Ali answered, "For the past two years, I've been here in California."

"Hmm-ph. Didn't know they landed any such critters out thisaway."

"They didn't," Ali informed him. "Lieutenant Beale brought twenty-five camels with him when he surveyed the wagon road from Fort Defiance."

"Wagh!" Hud Perkins ejaculated. "Then 'tis so!"

"What's so?"

"I heard tell of such when I was leavin' Santa Fe to come here," his host informed him. "Some fool, 'twas said, was goin' from Fort Defiance to Californy, usin' camels to lay out a road. Not many believed it. Of them as did, nobody thought the camels would get a pistol shot from Fort Defiance."

"It's true," Ali said. "I was with the expedition."

"Well tie that one!" Hud Perkins marveled. "So camels did come to Californy! What happened to 'em?"

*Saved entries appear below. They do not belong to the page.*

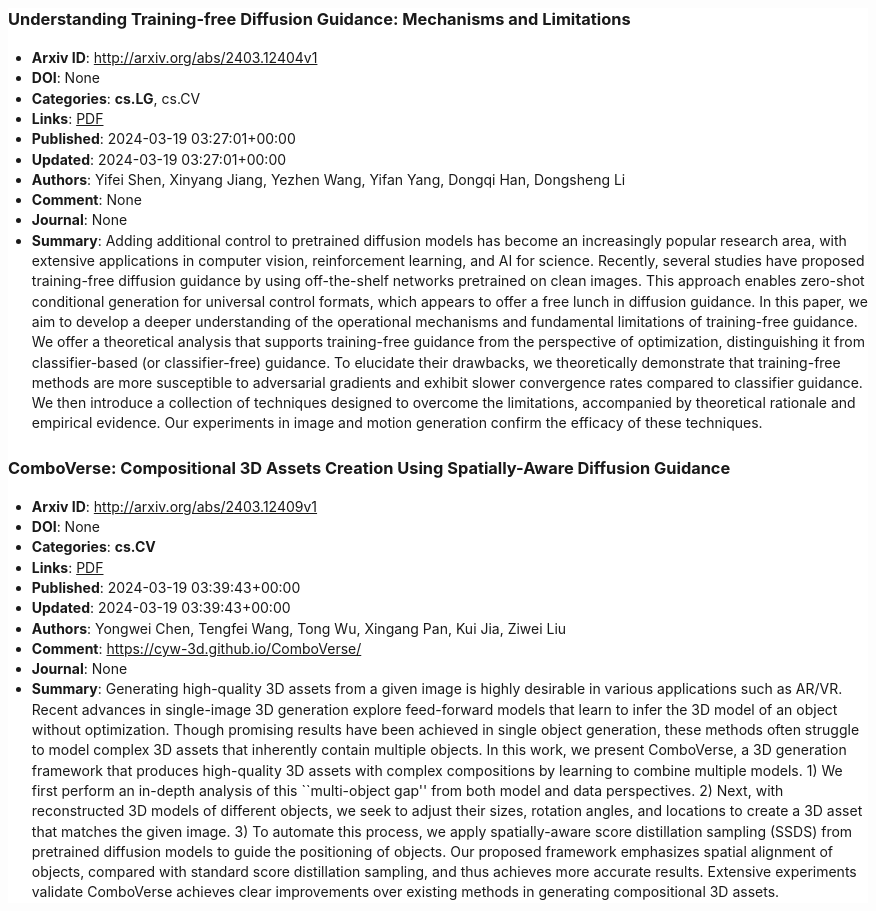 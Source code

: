 

### Understanding Training-free Diffusion Guidance: Mechanisms and Limitations
- **Arxiv ID**: http://arxiv.org/abs/2403.12404v1
- **DOI**: None
- **Categories**: **cs.LG**, cs.CV
- **Links**: [PDF](http://arxiv.org/pdf/2403.12404v1)
- **Published**: 2024-03-19 03:27:01+00:00
- **Updated**: 2024-03-19 03:27:01+00:00
- **Authors**: Yifei Shen, Xinyang Jiang, Yezhen Wang, Yifan Yang, Dongqi Han, Dongsheng Li
- **Comment**: None
- **Journal**: None
- **Summary**: Adding additional control to pretrained diffusion models has become an increasingly popular research area, with extensive applications in computer vision, reinforcement learning, and AI for science. Recently, several studies have proposed training-free diffusion guidance by using off-the-shelf networks pretrained on clean images. This approach enables zero-shot conditional generation for universal control formats, which appears to offer a free lunch in diffusion guidance. In this paper, we aim to develop a deeper understanding of the operational mechanisms and fundamental limitations of training-free guidance. We offer a theoretical analysis that supports training-free guidance from the perspective of optimization, distinguishing it from classifier-based (or classifier-free) guidance. To elucidate their drawbacks, we theoretically demonstrate that training-free methods are more susceptible to adversarial gradients and exhibit slower convergence rates compared to classifier guidance. We then introduce a collection of techniques designed to overcome the limitations, accompanied by theoretical rationale and empirical evidence. Our experiments in image and motion generation confirm the efficacy of these techniques.



### ComboVerse: Compositional 3D Assets Creation Using Spatially-Aware Diffusion Guidance
- **Arxiv ID**: http://arxiv.org/abs/2403.12409v1
- **DOI**: None
- **Categories**: **cs.CV**
- **Links**: [PDF](http://arxiv.org/pdf/2403.12409v1)
- **Published**: 2024-03-19 03:39:43+00:00
- **Updated**: 2024-03-19 03:39:43+00:00
- **Authors**: Yongwei Chen, Tengfei Wang, Tong Wu, Xingang Pan, Kui Jia, Ziwei Liu
- **Comment**: https://cyw-3d.github.io/ComboVerse/
- **Journal**: None
- **Summary**: Generating high-quality 3D assets from a given image is highly desirable in various applications such as AR/VR. Recent advances in single-image 3D generation explore feed-forward models that learn to infer the 3D model of an object without optimization. Though promising results have been achieved in single object generation, these methods often struggle to model complex 3D assets that inherently contain multiple objects. In this work, we present ComboVerse, a 3D generation framework that produces high-quality 3D assets with complex compositions by learning to combine multiple models. 1) We first perform an in-depth analysis of this ``multi-object gap'' from both model and data perspectives. 2) Next, with reconstructed 3D models of different objects, we seek to adjust their sizes, rotation angles, and locations to create a 3D asset that matches the given image. 3) To automate this process, we apply spatially-aware score distillation sampling (SSDS) from pretrained diffusion models to guide the positioning of objects. Our proposed framework emphasizes spatial alignment of objects, compared with standard score distillation sampling, and thus achieves more accurate results. Extensive experiments validate ComboVerse achieves clear improvements over existing methods in generating compositional 3D assets.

Ali had no immediate answer, for after reaching California, nothing worthwhile had happened. The camels had been shown in various places, including Los Angeles, and had attracted the usual onlookers and sparked the usual stampedes. A few months after arriving, Lieutenant Beale took fourteen of the animals and started back along the surveyed road.

The rest of the herd, with Ali as keeper, had been sent to and was still at Fort Tejon, where Army brass amused itself by putting camels through the usual meaningless paces. Seeing no opportunity for a change, and with all he could stomach of Fort Tejon, Ali had taken Ben Akbar and departed.